Background: Pioglitazone and rosiglitazone, thiazolidinedione peroxisome proliferator-activated receptor-gamma (PPARgamma) activators, reduce blood pressure (BP) in some hypertensive models by unclear mechanisms. We tested the hypothesis that pioglitazone or rosiglitazone would prevent BP elevation and vascular dysfunction in angiotensin (Ang) II-infused rats by direct vascular effects.

Methods and results: Sprague-Dawley rats received Ang II (120 ng x kg(-1) x min(-1) SC) with or without pioglitazone (10 mg x kg(-1) x d(-1)) or rosiglitazone (5 mg x kg(-1) x d(-1)) for 7 days. Systolic BP, elevated in Ang II-infused rats (176+/-5 mm Hg) versus controls (109+/-2 mm Hg, P<0.01), was reduced by pioglitazone (134+/-2 mm Hg) or rosiglitazone (123+/-2 mm Hg). In mesenteric small arteries studied in a pressurized myograph, media/lumen ratio was increased (P<0.05) and acetylcholine-induced relaxation impaired in Ang II-infused rats (P<0.05); both were normalized by the thiazolidinediones. In Ang II-infused rats, vascular DNA synthesis (by 3H-thymidine incorporation); expression of cell cycle proteins cyclin D1 and cdk4, angiotensin II type 1 receptors, vascular cell adhesion molecule-1, and platelet and endothelial cell adhesion molecule; and nuclear factor-kappaB activity were increased. These changes were abrogated by pioglitazone or rosiglitazone.

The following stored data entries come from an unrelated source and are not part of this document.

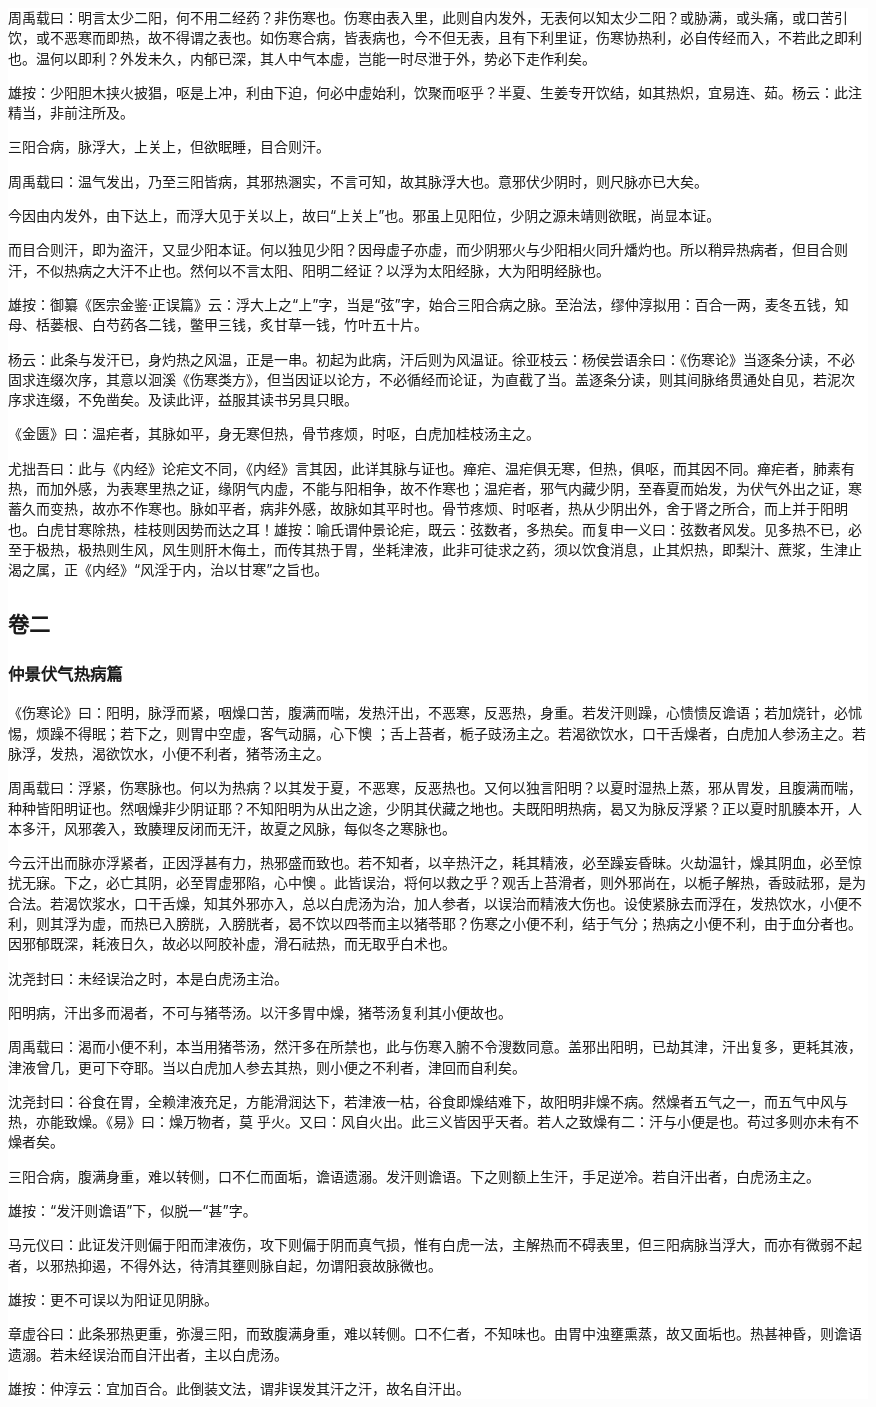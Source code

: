 周禹载曰：明言太少二阳，何不用二经药？非伤寒也。伤寒由表入里，此则自内发外，无表何以知太少二阳？或胁满，或头痛，或口苦引饮，或不恶寒而即热，故不得谓之表也。如伤寒合病，皆表病也，今不但无表，且有下利里证，伤寒协热利，必自传经而入，不若此之即利也。温何以即利？外发未久，内郁已深，其人中气本虚，岂能一时尽泄于外，势必下走作利矣。  

雄按：少阳胆木挟火披猖，呕是上冲，利由下迫，何必中虚始利，饮聚而呕乎？半夏、生姜专开饮结，如其热炽，宜易连、茹。杨云：此注精当，非前注所及。  

三阳合病，脉浮大，上关上，但欲眠睡，目合则汗。  

周禹载曰：温气发出，乃至三阳皆病，其邪热溷实，不言可知，故其脉浮大也。意邪伏少阴时，则尺脉亦已大矣。  

今因由内发外，由下达上，而浮大见于关以上，故曰“上关上”也。邪虽上见阳位，少阴之源未靖则欲眠，尚显本证。  

而目合则汗，即为盗汗，又显少阳本证。何以独见少阳？因母虚子亦虚，而少阴邪火与少阳相火同升燔灼也。所以稍异热病者，但目合则汗，不似热病之大汗不止也。然何以不言太阳、阳明二经证？以浮为太阳经脉，大为阳明经脉也。  

雄按：御纂《医宗金鉴·正误篇》云：浮大上之“上”字，当是“弦”字，始合三阳合病之脉。至治法，缪仲淳拟用：百合一两，麦冬五钱，知母、栝蒌根、白芍药各二钱，鳖甲三钱，炙甘草一钱，竹叶五十片。  

杨云：此条与发汗已，身灼热之风温，正是一串。初起为此病，汗后则为风温证。徐亚枝云：杨侯尝语余曰：《伤寒论》当逐条分读，不必固求连缀次序，其意以洄溪《伤寒类方》，但当因证以论方，不必循经而论证，为直截了当。盖逐条分读，则其间脉络贯通处自见，若泥次序求连缀，不免凿矣。及读此评，益服其读书另具只眼。  

《金匮》曰：温疟者，其脉如平，身无寒但热，骨节疼烦，时呕，白虎加桂枝汤主之。  

尤拙吾曰：此与《内经》论疟文不同，《内经》言其因，此详其脉与证也。瘅疟、温疟俱无寒，但热，俱呕，而其因不同。瘅疟者，肺素有热，而加外感，为表寒里热之证，缘阴气内虚，不能与阳相争，故不作寒也；温疟者，邪气内藏少阴，至春夏而始发，为伏气外出之证，寒蓄久而变热，故亦不作寒也。脉如平者，病非外感，故脉如其平时也。骨节疼烦、时呕者，热从少阴出外，舍于肾之所合，而上并于阳明也。白虎甘寒除热，桂枝则因势而达之耳！雄按：喻氏谓仲景论疟，既云：弦数者，多热矣。而复申一义曰：弦数者风发。见多热不已，必至于极热，极热则生风，风生则肝木侮土，而传其热于胃，坐耗津液，此非可徒求之药，须以饮食消息，止其炽热，即梨汁、蔗浆，生津止渴之属，正《内经》“风淫于内，治以甘寒”之旨也。  

## 卷二  

### 仲景伏气热病篇  

《伤寒论》曰：阳明，脉浮而紧，咽燥口苦，腹满而喘，发热汗出，不恶寒，反恶热，身重。若发汗则躁，心愦愦反谵语；若加烧针，必怵惕，烦躁不得眠；若下之，则胃中空虚，客气动膈，心下懊 ；舌上苔者，栀子豉汤主之。若渴欲饮水，口干舌燥者，白虎加人参汤主之。若脉浮，发热，渴欲饮水，小便不利者，猪苓汤主之。  

周禹载曰：浮紧，伤寒脉也。何以为热病？以其发于夏，不恶寒，反恶热也。又何以独言阳明？以夏时湿热上蒸，邪从胃发，且腹满而喘，种种皆阳明证也。然咽燥非少阴证耶？不知阳明为从出之途，少阴其伏藏之地也。夫既阳明热病，曷又为脉反浮紧？正以夏时肌腠本开，人本多汗，风邪袭入，致腠理反闭而无汗，故夏之风脉，每似冬之寒脉也。  

今云汗出而脉亦浮紧者，正因浮甚有力，热邪盛而致也。若不知者，以辛热汗之，耗其精液，必至躁妄昏昧。火劫温针，燥其阴血，必至惊扰无寐。下之，必亡其阴，必至胃虚邪陷，心中懊 。此皆误治，将何以救之乎？观舌上苔滑者，则外邪尚在，以栀子解热，香豉祛邪，是为合法。若渴饮浆水，口干舌燥，知其外邪亦入，总以白虎汤为治，加人参者，以误治而精液大伤也。设使紧脉去而浮在，发热饮水，小便不利，则其浮为虚，而热已入膀胱，入膀胱者，曷不饮以四苓而主以猪苓耶？伤寒之小便不利，结于气分；热病之小便不利，由于血分者也。因邪郁既深，耗液日久，故必以阿胶补虚，滑石祛热，而无取乎白术也。  

沈尧封曰：未经误治之时，本是白虎汤主治。  

阳明病，汗出多而渴者，不可与猪苓汤。以汗多胃中燥，猪苓汤复利其小便故也。  

周禹载曰：渴而小便不利，本当用猪苓汤，然汗多在所禁也，此与伤寒入腑不令溲数同意。盖邪出阳明，已劫其津，汗出复多，更耗其液，津液曾几，更可下夺耶。当以白虎加人参去其热，则小便之不利者，津回而自利矣。  

沈尧封曰：谷食在胃，全赖津液充足，方能滑润达下，若津液一枯，谷食即燥结难下，故阳明非燥不病。然燥者五气之一，而五气中风与热，亦能致燥。《易》曰：燥万物者，莫 乎火。又曰：风自火出。此三义皆因乎天者。若人之致燥有二：汗与小便是也。苟过多则亦未有不燥者矣。  

三阳合病，腹满身重，难以转侧，口不仁而面垢，谵语遗溺。发汗则谵语。下之则额上生汗，手足逆冷。若自汗出者，白虎汤主之。  

雄按：“发汗则谵语”下，似脱一“甚”字。  

马元仪曰：此证发汗则偏于阳而津液伤，攻下则偏于阴而真气损，惟有白虎一法，主解热而不碍表里，但三阳病脉当浮大，而亦有微弱不起者，以邪热抑遏，不得外达，待清其壅则脉自起，勿谓阳衰故脉微也。  

雄按：更不可误以为阳证见阴脉。  

章虚谷曰：此条邪热更重，弥漫三阳，而致腹满身重，难以转侧。口不仁者，不知味也。由胃中浊壅熏蒸，故又面垢也。热甚神昏，则谵语遗溺。若未经误治而自汗出者，主以白虎汤。  

雄按：仲淳云：宜加百合。此倒装文法，谓非误发其汗之汗，故名自汗出。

Conclusions: Thiazolidinedione PPAR-gamma activators attenuated the development of hypertension, corrected structural abnormalities, normalized cell growth, and improved endothelial dysfunction induced by Ang II and prevented upregulation of angiotensin II type 1 receptors, cell cycle proteins, and proinflammatory mediators. Thiazolidinediones may be useful in the prevention and/or treatment of hypertension, particularly when it is associated with insulin resistance or diabetes mellitus.